Por: Alejandro Reyes Posada
“Para no degradarse el rebelde tiene que admirar el orden que combate”, Nicolás Gómez Dávila (Escolios I, 154).
EN SU ESENCIA, EL ACUERDO DE PAZ con las guerrillas es un intercambio de reconocimientos, en el que las guerrillas reconocen el poder de jure del Estado, a cuyas reglas se someten, y el Estado reconoce el poder de facto de las guerrillas para luchar, sin armas ni violencia, por sus objetivos sociales y políticos. Si las Farc no reconocen el poder jurídico del Estado para dictar reglas con medios democráticos y para aplicar la justicia a los infractores de las reglas, no pueden aspirar a ser aceptadas como rebeldes legítimas de la comunidad política a la que pretenden ingresar.
El Estado, si las aceptara, negaría su esencia, que prohíbe los medios violentos para buscar fines, con sólo tres excepciones: la legítima defensa, la huelga y la protesta ciudadana, que son poderes de facto aceptados por la democracia y sometidos a reglas que los limitan. El problema colombiano ha sido asegurar la supervivencia del Estado frente a los poderes de facto de las guerrillas, los paramilitares y las mafias, que retan de distinta manera su poder de jure.
La destrucción de los grandes carteles del narcotráfico, los falsos jugadores del sistema capitalista, fue un éxito del Estado, así como la desmovilización de los paramilitares, los falsos aliados del sistema, consolidó el poder legal. Ambos logros fueron parciales, es cierto, pero el poder relativo contra ellos es ahora muy superior. Esos conflictos tuvieron un alto costo en legitimidad, transparencia y eficacia de las instituciones democráticas y de la justicia, pero haberlos librado evitó la disolución del poder estatal.
El siguiente reto es acordar la paz con las guerrillas, los enemigos del juego democrático, y el reto supone abrir la democracia para incorporar en sus debates y decisiones los objetivos políticos de las organizaciones que surjan de la desmovilización de las guerrillas. En adelante, la democracia tendrá que reconstruirse sin apelar al enemigo interno ni tratar como enemigas a las organizaciones políticas de oposición, que son los recursos con los que se han tramitado, y represado, el descontento y la protesta social. Separar política y armas será una regla para todos, incluido el Estado, que restringe el uso de la fuerza al necesario para combatir el crimen violento y aplicar justicia a los responsables.

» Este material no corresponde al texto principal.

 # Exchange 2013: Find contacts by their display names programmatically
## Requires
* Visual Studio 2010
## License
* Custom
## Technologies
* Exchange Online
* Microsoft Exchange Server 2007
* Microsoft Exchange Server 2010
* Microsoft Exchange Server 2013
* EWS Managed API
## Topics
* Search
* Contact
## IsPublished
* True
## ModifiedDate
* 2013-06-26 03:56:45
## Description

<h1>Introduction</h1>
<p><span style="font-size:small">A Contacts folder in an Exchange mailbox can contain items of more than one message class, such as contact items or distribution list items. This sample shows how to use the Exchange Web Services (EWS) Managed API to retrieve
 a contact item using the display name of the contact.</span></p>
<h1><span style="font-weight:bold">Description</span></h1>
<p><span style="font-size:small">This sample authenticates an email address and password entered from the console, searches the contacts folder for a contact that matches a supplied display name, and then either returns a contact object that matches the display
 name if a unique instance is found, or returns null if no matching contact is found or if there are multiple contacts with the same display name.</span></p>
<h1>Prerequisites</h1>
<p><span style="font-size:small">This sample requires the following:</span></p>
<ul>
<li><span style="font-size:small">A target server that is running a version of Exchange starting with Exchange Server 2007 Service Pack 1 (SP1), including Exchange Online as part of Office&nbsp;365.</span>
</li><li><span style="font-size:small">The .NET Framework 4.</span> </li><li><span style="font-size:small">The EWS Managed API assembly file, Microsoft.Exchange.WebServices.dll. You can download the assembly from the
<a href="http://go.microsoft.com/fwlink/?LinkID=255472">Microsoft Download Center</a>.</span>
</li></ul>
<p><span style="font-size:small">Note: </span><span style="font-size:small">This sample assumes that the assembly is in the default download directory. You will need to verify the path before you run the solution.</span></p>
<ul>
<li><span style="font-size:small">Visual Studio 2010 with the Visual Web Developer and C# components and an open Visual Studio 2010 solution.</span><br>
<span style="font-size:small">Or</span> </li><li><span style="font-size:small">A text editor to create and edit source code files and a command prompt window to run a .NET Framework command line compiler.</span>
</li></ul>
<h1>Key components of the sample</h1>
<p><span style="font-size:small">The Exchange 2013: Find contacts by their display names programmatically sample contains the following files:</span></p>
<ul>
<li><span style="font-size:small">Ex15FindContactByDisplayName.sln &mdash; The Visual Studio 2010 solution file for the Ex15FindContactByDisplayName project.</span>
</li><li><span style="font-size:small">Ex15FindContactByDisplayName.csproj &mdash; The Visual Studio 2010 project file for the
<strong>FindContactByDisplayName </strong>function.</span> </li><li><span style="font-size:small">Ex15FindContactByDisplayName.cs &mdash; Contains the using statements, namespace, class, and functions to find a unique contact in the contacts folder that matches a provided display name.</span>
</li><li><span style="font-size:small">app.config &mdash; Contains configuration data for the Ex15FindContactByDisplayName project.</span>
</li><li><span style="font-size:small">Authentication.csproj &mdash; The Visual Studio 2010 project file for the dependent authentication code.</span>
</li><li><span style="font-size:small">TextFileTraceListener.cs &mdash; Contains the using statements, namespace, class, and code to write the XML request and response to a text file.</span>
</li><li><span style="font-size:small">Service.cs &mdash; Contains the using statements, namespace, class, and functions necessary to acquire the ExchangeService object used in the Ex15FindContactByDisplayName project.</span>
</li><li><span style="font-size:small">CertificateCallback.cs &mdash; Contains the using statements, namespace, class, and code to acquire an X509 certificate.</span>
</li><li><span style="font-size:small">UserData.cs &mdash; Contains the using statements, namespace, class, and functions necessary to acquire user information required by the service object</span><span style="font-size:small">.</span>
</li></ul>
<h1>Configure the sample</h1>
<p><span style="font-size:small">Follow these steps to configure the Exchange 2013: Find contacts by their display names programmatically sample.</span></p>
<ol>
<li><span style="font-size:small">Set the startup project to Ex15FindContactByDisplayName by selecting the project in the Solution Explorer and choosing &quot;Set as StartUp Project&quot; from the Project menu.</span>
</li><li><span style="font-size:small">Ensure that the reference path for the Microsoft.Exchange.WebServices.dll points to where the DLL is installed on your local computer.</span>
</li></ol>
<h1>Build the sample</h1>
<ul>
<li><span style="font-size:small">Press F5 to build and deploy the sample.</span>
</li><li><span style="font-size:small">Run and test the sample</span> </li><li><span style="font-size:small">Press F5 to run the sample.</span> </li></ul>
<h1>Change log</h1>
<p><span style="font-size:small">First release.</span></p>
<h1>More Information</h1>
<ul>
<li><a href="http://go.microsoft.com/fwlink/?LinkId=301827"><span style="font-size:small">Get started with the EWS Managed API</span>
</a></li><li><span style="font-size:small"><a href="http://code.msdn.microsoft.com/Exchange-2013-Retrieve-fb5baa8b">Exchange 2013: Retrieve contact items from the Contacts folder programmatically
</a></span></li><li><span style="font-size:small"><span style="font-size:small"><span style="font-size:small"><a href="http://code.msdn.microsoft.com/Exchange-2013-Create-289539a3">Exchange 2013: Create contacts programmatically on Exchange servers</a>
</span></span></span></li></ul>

La justicia transicional reconoce el carácter político y colectivo de las acciones criminales que dañaron a las víctimas y por eso admite que se penalice sólo a los máximos responsables por los crímenes más graves, considerados crímenes contra la humanidad, para los cuales no acepta el perdón sin justicia. No es justicia para criminales comunes, y por eso puede adoptar formas flexibles y temporales, con alternativas como las de contribuir a la reparación y reconstrucción de los daños causados, que premian la voluntad de relatar la verdad, pedir perdón a las víctimas y convencerlas de su disposición a convivir sin violencia ni amenazas de violencia, que es lo mismo.
La justicia transicional es el rito de pasaje obligado de la transformación de los rebeldes en participantes legítimos de la vida democrática, pues un Estado es una fuerza legítima que dicta y aplica las reglas y juzga y sanciona a los infractores.